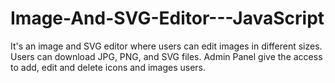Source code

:# Image-And-SVG-Editor---JavaScript
It's an image and SVG editor where users can edit images in different sizes. Users can download JPG, PNG, and SVG files. Admin Panel give the access to add, edit and delete icons and images users.

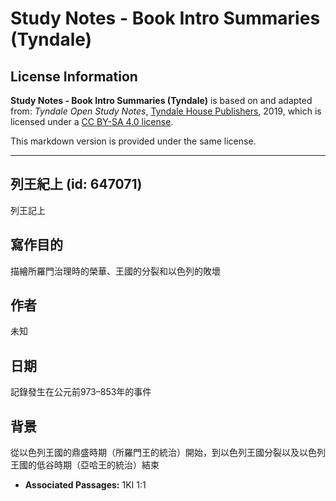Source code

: # Study Notes - Book Intro Summaries (Tyndale)

## License Information

**Study Notes - Book Intro Summaries (Tyndale)** is based on and adapted from: _Tyndale Open Study Notes_, [Tyndale House Publishers](https://tyndaleopenresources.com/), 2019, which is licensed under a [CC BY-SA 4.0 license](https://creativecommons.org/licenses/by-sa/4.0/legalcode.en).

This markdown version is provided under the same license.



--------------------------------

## 列王紀上 (id: 647071)

列王記上

寫作目的
----

描繪所羅門治理時的榮華、王國的分裂和以色列的敗壞

作者
--

未知

日期
--

記錄發生在公元前973–853年的事件

背景
--

從以色列王國的鼎盛時期（所羅門王的統治）開始，到以色列王國分裂以及以色列王國的低谷時期（亞哈王的統治）結束

* **Associated Passages:** 1KI 1:1

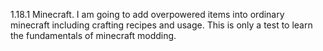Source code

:1.18.1 Minecraft. I am going to add overpowered items into ordinary minecraft including crafting recipes and usage.
This is only a test to learn the fundamentals of minecraft modding.
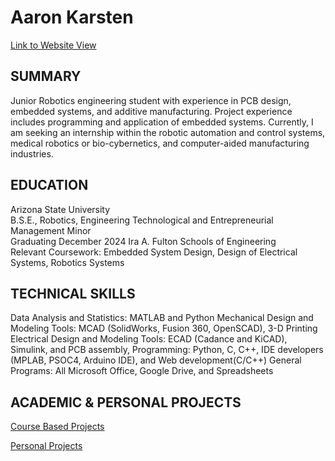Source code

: # Aaron Karsten
[Link to Website View](https://aaronk2001.github.io/Aaron_K/)

## SUMMARY
Junior Robotics engineering student with experience in PCB design, embedded systems, and additive manufacturing. Project experience includes programming and application of embedded systems. 
Currently, I am seeking an internship within the robotic automation and control systems, medical robotics or bio-cybernetics, and computer-aided manufacturing industries. 
## EDUCATION
Arizona State University                                                                                                                                       
B.S.E., Robotics, Engineering Technological and Entrepreneurial Management Minor            
Graduating December 2024
Ira A. Fulton Schools of Engineering										
Relevant Coursework: Embedded System Design, Design of Electrical Systems, Robotics Systems

## TECHNICAL SKILLS 
Data Analysis and Statistics: MATLAB and Python
Mechanical Design and Modeling Tools: MCAD (SolidWorks, Fusion 360, OpenSCAD), 3-D Printing
Electrical Design and Modeling Tools: ECAD (Cadance and KiCAD), Simulink, and PCB assembly, 
Programming: Python, C, C++, IDE developers (MPLAB, PSOC4, Arduino IDE), and Web development(C/C++)
General Programs: All Microsoft Office, Google Drive, and Spreadsheets

## ACADEMIC & PERSONAL PROJECTS
[Course Based Projects](Course_Based_Projects)

[Personal Projects](Personal_Projects)

###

## Task objective
Copy only the stretch running from the line containing "Relevant Coursework: Embedded" to the final line of the entries, both ends included, exactly as it stands.

## Answer section
Relevant Coursework: Embedded System Design, Design of Electrical Systems, Robotics Systems

## TECHNICAL SKILLS 
Data Analysis and Statistics: MATLAB and Python
Mechanical Design and Modeling Tools: MCAD (SolidWorks, Fusion 360, OpenSCAD), 3-D Printing
Electrical Design and Modeling Tools: ECAD (Cadance and KiCAD), Simulink, and PCB assembly, 
Programming: Python, C, C++, IDE developers (MPLAB, PSOC4, Arduino IDE), and Web development(C/C++)
General Programs: All Microsoft Office, Google Drive, and Spreadsheets

## ACADEMIC & PERSONAL PROJECTS
[Course Based Projects](Course_Based_Projects)

[Personal Projects](Personal_Projects)

###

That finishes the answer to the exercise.